とにかく考えつづえけましょう。大抵答えは出ないけど、考え続けることには、必ず意味があります。
いま盛んに叫ばれている「多様性」という言葉は、「自分の価値観を恥ずかしがらずに主張していい=我慢しなくていい」という捉え方をされることが多いです。でも、誰かが我慢しないということは、その価値観に疑問を抱く人にとっては「我慢しなくてはいけない社会」になっているのかもしれない。僕は14歳の頃、自分はマイノリティだと思い込んでいたけど、音楽やファッションの好みとか、趣味だとか、探せばいくらでもマジョリティな部分もあったと思います。
白でも黒でもない、答えの出ないグレーゾーンはどの価値観にもあります。それでも、考え続けましょう。考えて議論しましょう。

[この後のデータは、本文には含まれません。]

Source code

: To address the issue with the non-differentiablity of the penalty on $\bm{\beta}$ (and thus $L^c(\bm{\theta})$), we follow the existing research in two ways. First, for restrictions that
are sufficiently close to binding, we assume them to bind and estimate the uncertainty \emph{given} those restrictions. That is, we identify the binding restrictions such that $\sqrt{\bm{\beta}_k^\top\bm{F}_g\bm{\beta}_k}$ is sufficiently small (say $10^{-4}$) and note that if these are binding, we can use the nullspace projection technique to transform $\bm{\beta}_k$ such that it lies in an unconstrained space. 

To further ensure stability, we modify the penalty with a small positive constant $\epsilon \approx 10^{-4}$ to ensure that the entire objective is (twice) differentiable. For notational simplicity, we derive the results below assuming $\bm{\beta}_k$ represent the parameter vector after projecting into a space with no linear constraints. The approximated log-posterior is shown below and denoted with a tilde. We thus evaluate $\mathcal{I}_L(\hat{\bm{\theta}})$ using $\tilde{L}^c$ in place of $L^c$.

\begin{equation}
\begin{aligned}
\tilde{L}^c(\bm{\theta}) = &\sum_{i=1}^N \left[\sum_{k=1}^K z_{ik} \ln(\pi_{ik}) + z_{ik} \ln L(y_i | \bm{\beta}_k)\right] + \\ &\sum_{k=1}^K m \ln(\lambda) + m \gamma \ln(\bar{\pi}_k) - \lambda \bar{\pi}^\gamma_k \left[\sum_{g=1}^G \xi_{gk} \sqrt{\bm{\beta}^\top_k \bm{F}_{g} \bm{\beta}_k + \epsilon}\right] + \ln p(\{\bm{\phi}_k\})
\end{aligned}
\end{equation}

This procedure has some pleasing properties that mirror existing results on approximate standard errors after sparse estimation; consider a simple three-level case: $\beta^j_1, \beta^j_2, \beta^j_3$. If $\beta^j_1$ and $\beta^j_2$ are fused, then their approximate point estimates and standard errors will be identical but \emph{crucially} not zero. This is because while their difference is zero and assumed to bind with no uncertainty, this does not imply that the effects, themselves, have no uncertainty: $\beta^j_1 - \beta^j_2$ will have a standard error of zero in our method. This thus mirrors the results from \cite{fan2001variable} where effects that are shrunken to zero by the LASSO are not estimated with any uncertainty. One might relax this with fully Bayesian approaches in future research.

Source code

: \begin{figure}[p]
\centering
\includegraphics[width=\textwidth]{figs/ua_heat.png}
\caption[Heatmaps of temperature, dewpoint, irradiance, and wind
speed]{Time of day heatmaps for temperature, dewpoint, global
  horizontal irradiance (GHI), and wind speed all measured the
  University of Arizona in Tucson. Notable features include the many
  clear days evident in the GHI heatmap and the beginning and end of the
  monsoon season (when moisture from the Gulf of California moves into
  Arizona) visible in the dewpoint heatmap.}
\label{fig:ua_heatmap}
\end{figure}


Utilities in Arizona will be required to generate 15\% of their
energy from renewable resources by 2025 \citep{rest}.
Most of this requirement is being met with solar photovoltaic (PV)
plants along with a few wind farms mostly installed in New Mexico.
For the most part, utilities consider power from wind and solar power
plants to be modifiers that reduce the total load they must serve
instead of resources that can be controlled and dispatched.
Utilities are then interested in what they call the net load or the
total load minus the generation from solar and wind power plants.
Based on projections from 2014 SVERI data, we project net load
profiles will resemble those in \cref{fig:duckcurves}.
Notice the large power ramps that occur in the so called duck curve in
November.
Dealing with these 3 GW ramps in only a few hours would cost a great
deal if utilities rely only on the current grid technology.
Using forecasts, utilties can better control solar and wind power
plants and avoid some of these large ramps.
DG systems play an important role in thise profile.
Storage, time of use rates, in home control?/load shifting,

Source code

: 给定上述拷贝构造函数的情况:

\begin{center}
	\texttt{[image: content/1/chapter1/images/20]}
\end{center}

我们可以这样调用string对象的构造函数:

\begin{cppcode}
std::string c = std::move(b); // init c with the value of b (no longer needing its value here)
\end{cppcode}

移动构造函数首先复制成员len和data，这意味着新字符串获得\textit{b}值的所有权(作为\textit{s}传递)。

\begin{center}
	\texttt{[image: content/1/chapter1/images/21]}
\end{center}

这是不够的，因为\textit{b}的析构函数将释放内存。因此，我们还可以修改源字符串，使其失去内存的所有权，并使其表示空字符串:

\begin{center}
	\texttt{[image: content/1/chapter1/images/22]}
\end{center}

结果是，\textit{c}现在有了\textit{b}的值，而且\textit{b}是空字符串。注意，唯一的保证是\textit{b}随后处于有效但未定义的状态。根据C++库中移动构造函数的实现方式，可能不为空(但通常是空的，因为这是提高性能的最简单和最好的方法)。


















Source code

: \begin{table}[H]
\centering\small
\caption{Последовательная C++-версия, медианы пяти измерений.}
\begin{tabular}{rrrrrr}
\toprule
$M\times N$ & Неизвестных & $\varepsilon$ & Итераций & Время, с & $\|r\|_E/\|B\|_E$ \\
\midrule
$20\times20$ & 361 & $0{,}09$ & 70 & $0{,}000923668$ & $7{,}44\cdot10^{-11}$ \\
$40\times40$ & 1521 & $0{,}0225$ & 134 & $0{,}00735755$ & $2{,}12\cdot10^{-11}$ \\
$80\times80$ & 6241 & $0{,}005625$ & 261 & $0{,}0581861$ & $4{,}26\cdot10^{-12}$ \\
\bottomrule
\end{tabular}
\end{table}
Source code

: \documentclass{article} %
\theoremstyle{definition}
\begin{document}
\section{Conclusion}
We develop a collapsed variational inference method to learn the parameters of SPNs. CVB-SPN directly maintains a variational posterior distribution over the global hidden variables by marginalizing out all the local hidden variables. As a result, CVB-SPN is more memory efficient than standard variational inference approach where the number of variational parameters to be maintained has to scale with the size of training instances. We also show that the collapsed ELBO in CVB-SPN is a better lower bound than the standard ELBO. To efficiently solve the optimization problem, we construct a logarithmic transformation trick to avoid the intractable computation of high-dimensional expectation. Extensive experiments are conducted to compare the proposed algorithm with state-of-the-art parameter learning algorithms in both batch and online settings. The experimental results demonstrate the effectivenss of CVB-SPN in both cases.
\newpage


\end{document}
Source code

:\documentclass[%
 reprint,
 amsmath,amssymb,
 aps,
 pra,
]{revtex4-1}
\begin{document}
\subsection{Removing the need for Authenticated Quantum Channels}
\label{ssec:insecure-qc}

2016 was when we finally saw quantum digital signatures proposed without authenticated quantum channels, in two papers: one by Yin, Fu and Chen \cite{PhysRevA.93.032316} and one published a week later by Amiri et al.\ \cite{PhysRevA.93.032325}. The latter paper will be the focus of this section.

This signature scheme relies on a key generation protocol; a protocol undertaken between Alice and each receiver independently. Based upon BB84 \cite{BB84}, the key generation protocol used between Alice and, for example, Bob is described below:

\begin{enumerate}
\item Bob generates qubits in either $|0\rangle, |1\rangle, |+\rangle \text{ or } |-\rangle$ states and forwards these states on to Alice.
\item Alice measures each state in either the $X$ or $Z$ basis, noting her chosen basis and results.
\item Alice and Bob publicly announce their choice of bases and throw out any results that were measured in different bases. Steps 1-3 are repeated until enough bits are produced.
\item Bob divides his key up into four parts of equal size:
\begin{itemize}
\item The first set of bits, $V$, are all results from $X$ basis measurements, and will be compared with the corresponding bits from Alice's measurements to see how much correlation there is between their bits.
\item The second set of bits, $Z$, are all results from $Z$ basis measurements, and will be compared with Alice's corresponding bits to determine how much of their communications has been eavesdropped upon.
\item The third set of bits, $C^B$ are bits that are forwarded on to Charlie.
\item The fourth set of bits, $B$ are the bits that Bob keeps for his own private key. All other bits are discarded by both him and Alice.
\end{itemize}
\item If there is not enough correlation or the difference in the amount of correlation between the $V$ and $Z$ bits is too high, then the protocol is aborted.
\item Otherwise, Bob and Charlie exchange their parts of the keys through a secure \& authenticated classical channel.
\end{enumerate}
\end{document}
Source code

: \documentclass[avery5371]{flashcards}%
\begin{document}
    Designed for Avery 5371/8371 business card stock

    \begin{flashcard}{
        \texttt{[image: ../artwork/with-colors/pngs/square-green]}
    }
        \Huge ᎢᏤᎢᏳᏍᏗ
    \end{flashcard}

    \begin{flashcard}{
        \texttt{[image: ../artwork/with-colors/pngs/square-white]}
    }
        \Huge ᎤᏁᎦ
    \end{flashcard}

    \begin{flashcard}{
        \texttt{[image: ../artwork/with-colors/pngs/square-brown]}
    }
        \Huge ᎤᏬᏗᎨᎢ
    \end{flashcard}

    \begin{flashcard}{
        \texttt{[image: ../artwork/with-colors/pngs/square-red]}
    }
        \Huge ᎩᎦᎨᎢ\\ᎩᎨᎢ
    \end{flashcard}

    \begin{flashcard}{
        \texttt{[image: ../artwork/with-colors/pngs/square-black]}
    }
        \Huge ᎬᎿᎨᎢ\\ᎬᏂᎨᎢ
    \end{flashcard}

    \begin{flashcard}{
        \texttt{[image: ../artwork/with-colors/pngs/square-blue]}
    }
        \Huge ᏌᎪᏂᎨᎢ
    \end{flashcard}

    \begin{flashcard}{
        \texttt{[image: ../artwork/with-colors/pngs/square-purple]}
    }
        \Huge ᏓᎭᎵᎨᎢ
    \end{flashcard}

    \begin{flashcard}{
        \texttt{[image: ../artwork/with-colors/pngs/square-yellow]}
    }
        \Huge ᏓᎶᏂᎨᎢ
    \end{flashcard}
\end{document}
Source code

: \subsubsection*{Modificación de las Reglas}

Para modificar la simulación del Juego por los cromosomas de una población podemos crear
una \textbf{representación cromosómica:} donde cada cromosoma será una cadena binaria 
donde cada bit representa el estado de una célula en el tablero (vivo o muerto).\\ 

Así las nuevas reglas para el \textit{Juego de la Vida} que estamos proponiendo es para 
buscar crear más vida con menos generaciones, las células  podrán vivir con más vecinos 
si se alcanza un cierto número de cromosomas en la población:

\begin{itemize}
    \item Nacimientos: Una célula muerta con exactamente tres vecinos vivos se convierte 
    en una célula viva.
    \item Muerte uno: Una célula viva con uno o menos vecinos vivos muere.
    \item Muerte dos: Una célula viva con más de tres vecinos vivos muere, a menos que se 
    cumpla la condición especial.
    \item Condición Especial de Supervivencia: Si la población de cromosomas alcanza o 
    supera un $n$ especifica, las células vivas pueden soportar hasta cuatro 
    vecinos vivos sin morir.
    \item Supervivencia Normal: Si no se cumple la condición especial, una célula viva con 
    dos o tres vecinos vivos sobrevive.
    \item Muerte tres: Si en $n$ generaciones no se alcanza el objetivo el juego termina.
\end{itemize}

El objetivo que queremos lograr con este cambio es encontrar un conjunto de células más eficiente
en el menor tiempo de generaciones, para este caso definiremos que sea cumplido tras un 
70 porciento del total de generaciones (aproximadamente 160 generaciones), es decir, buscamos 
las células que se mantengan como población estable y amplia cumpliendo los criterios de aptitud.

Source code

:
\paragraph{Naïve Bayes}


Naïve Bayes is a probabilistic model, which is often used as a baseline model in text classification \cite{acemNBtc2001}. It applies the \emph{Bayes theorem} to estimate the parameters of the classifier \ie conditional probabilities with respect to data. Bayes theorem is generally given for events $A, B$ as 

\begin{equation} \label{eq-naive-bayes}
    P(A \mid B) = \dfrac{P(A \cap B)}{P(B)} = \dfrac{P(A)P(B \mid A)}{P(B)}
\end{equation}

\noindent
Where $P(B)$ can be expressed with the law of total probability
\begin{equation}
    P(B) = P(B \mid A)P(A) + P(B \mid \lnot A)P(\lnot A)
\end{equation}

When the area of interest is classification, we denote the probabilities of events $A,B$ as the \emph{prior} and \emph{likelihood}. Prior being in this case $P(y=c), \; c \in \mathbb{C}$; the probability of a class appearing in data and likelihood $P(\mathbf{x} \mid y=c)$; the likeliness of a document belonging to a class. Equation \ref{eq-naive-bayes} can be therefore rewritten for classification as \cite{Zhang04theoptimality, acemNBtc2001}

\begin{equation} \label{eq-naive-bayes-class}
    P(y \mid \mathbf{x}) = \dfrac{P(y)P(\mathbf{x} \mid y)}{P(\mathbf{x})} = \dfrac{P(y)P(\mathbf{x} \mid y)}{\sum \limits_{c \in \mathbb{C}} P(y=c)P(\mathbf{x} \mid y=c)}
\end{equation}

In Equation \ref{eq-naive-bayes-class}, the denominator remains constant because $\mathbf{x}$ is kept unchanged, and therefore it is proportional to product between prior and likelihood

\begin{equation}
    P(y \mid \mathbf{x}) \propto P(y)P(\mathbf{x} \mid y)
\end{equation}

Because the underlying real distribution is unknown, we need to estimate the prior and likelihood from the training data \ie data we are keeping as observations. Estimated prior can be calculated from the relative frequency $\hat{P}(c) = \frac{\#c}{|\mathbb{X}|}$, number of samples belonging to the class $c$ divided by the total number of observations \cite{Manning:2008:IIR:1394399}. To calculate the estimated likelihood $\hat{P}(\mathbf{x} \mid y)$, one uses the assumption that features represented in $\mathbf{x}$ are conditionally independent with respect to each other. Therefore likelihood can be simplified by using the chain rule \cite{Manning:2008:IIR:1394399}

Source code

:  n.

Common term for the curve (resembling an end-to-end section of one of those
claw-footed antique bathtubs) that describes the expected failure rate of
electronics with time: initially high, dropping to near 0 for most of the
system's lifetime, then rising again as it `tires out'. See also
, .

『from under 30 世界を平和にする第一歩』河出書房新社, 2022. p.16-17.

なぜ争いは起きるんだろう。いま、世界を平和にするためにできることって?本書は、作家、発明家、ピアニスト、起業家など30歳以下の19人からの多彩なメッセージが詰まったアンソロジーである。

引用したのは、小原ブラスさんの文章。1992年生まれ、ロシアのハバロフスク出身、兵庫県姫路育ち。見た目はロシア人、中身は関西人。ブラスさんは、日本で育っているため、第一言語は日本語、友達も日本人、中身は完全に日本人だと自称する。しかし見た目が「外国人」なので普通の日本人とは異なる感性を磨いてきた。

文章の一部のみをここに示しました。